Thalamic reticular nucleus activation reflects attentional gating during classical conditioning

Abstract

All senses, except olfaction, are routed through the thalamus to cerebral cortex. Thus, the thalamus is often referred to as the sensory gateway to cortex. Located between thalamus and cortex is a thin lamina of neurons called the thalamic reticular nucleus, which may function as an attentional gate. The phenomenon of blocking in classical conditioning provides an opportunity to test whether an attended stimulus activates the thalamic reticular nucleus more than an unattended stimulus: when a second stimulus is presented together with a previously conditioned stimulus, conditioned responding to the second stimulus is inhibited. Different groups of rats were given conditioning sessions with a single stimulus, a light or a tone, and then given conditioning sessions with compound (light and tone) stimuli. Blocking was confirmed using probe trials of single stimulus presentations. After a final test session of compound stimulus presentations, the brains were processed for the presence of Fos protein. Here we show that Fos-positive neurons were more numerous in the sector of the thalamic reticular nucleus associated with the attended conditioned stimulus than in the sector associated with the unattended stimulus. Thus, we provide evidence for an involvement of the thalamic reticular nucleus in selective attention.

Fig. 1.

Conditioned responding was assessed in probe trials in which the stimuli—light or tones—were presented alone and not followed by food reward. Responses in the 1 sec before stimulus onset were subtracted from responses during the 1 sec stimulus. Theleft panel shows responding to the light; theright panel shows responding to the tone.
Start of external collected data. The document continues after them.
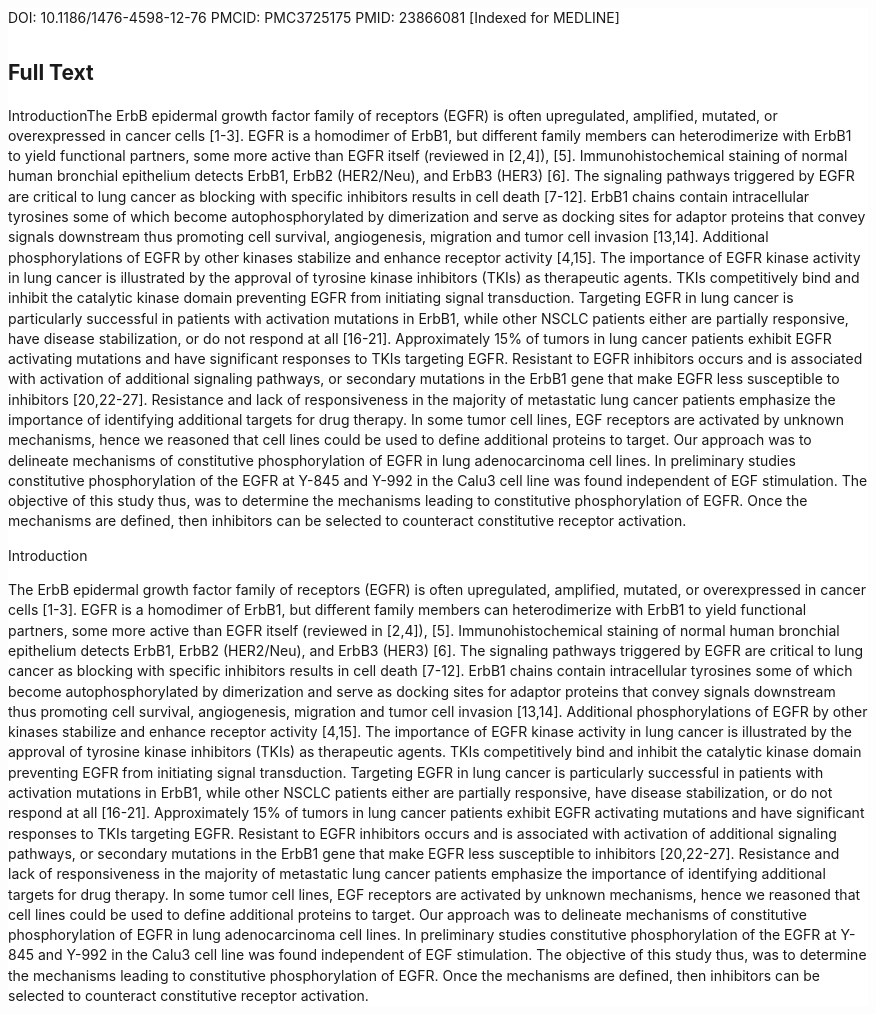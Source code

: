 DOI: 10.1186/1476-4598-12-76
PMCID: PMC3725175
PMID: 23866081 [Indexed for MEDLINE]

## Full Text

IntroductionThe ErbB epidermal growth factor family of receptors (EGFR) is often upregulated, amplified, mutated, or overexpressed in cancer cells [1-3]. EGFR is a homodimer of ErbB1, but different family members can heterodimerize with ErbB1 to yield functional partners, some more active than EGFR itself (reviewed in [2,4]), [5]. Immunohistochemical staining of normal human bronchial epithelium detects ErbB1, ErbB2 (HER2/Neu), and ErbB3 (HER3) [6]. The signaling pathways triggered by EGFR are critical to lung cancer as blocking with specific inhibitors results in cell death [7-12]. ErbB1 chains contain intracellular tyrosines some of which become autophosphorylated by dimerization and serve as docking sites for adaptor proteins that convey signals downstream thus promoting cell survival, angiogenesis, migration and tumor cell invasion [13,14]. Additional phosphorylations of EGFR by other kinases stabilize and enhance receptor activity [4,15]. The importance of EGFR kinase activity in lung cancer is illustrated by the approval of tyrosine kinase inhibitors (TKIs) as therapeutic agents. TKIs competitively bind and inhibit the catalytic kinase domain preventing EGFR from initiating signal transduction. Targeting EGFR in lung cancer is particularly successful in patients with activation mutations in ErbB1, while other NSCLC patients either are partially responsive, have disease stabilization, or do not respond at all [16-21]. Approximately 15% of tumors in lung cancer patients exhibit EGFR activating mutations and have significant responses to TKIs targeting EGFR. Resistant to EGFR inhibitors occurs and is associated with activation of additional signaling pathways, or secondary mutations in the ErbB1 gene that make EGFR less susceptible to inhibitors [20,22-27]. Resistance and lack of responsiveness in the majority of metastatic lung cancer patients emphasize the importance of identifying additional targets for drug therapy. In some tumor cell lines, EGF receptors are activated by unknown mechanisms, hence we reasoned that cell lines could be used to define additional proteins to target. Our approach was to delineate mechanisms of constitutive phosphorylation of EGFR in lung adenocarcinoma cell lines. In preliminary studies constitutive phosphorylation of the EGFR at Y-845 and Y-992 in the Calu3 cell line was found independent of EGF stimulation. The objective of this study thus, was to determine the mechanisms leading to constitutive phosphorylation of EGFR. Once the mechanisms are defined, then inhibitors can be selected to counteract constitutive receptor activation.

Introduction

The ErbB epidermal growth factor family of receptors (EGFR) is often upregulated, amplified, mutated, or overexpressed in cancer cells [1-3]. EGFR is a homodimer of ErbB1, but different family members can heterodimerize with ErbB1 to yield functional partners, some more active than EGFR itself (reviewed in [2,4]), [5]. Immunohistochemical staining of normal human bronchial epithelium detects ErbB1, ErbB2 (HER2/Neu), and ErbB3 (HER3) [6]. The signaling pathways triggered by EGFR are critical to lung cancer as blocking with specific inhibitors results in cell death [7-12]. ErbB1 chains contain intracellular tyrosines some of which become autophosphorylated by dimerization and serve as docking sites for adaptor proteins that convey signals downstream thus promoting cell survival, angiogenesis, migration and tumor cell invasion [13,14]. Additional phosphorylations of EGFR by other kinases stabilize and enhance receptor activity [4,15]. The importance of EGFR kinase activity in lung cancer is illustrated by the approval of tyrosine kinase inhibitors (TKIs) as therapeutic agents. TKIs competitively bind and inhibit the catalytic kinase domain preventing EGFR from initiating signal transduction. Targeting EGFR in lung cancer is particularly successful in patients with activation mutations in ErbB1, while other NSCLC patients either are partially responsive, have disease stabilization, or do not respond at all [16-21]. Approximately 15% of tumors in lung cancer patients exhibit EGFR activating mutations and have significant responses to TKIs targeting EGFR. Resistant to EGFR inhibitors occurs and is associated with activation of additional signaling pathways, or secondary mutations in the ErbB1 gene that make EGFR less susceptible to inhibitors [20,22-27]. Resistance and lack of responsiveness in the majority of metastatic lung cancer patients emphasize the importance of identifying additional targets for drug therapy. In some tumor cell lines, EGF receptors are activated by unknown mechanisms, hence we reasoned that cell lines could be used to define additional proteins to target. Our approach was to delineate mechanisms of constitutive phosphorylation of EGFR in lung adenocarcinoma cell lines. In preliminary studies constitutive phosphorylation of the EGFR at Y-845 and Y-992 in the Calu3 cell line was found independent of EGF stimulation. The objective of this study thus, was to determine the mechanisms leading to constitutive phosphorylation of EGFR. Once the mechanisms are defined, then inhibitors can be selected to counteract constitutive receptor activation.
The rats were preconditioned, either with the light (white bars), the tone (black bars), or the compound (gray bars) stimulus. The number of hopper entries was highest when the preconditioned stimulus was presented and lowest when the blocked stimulus was presented. Intermediate values were observed for rats trained with the compound stimulus.

Fig. 2.

Mean counts of Fos-positive neurons in the dorsal 50% and ventral 50% of the thalamic reticular nucleus on sections between bregma −2.7 and −4.1 mm for each group.

Fig. 3.

Coronal sections through the thalamic reticular nucleus of the same hemisphere of one rat from each group, showing Fos-positive neurons in different sectors of the thalamic reticular nucleus according to the group. Fos staining was seen in the dorsal (visual) portion of the thalamic reticular nucleus in the light-conditioned, but not in the tone-conditioned, group. The converse pattern of activity was found in the ventral and more posterior (auditory) portion of the thalamic reticular nucleus. In the compound stimulus-conditioned rats, Fos-positive neurons were found in both regions. On the test day, all rats received the same, compound, stimulus presentations. Abbreviations from Paxinos and Watson (1997):Rt, thalamic reticular nucleus; fi, fimbria; st, stria terminalis; ic, internal capsule; eml, external medullary lamina;LDVL, laterodorsal nucleus ventrolateral division;VPM, ventral posteromedial thalamic nucleus;VPL, ventral posterolateral thalamic nucleus.

Fig. 4.

Plots showing the residual conditioned response against the residual Fos count. The visual responses (visual conditioned response and the mean Fos count in the visual portion of the thalamic reticular nucleus) were predicted from the auditory responses and vice versa. The observed responses were then subtracted from predicted responses, to obtain the residual. Thus, variability in the residuals of the visual (or auditory) responses is independent of variability in the auditory (or visual) responses.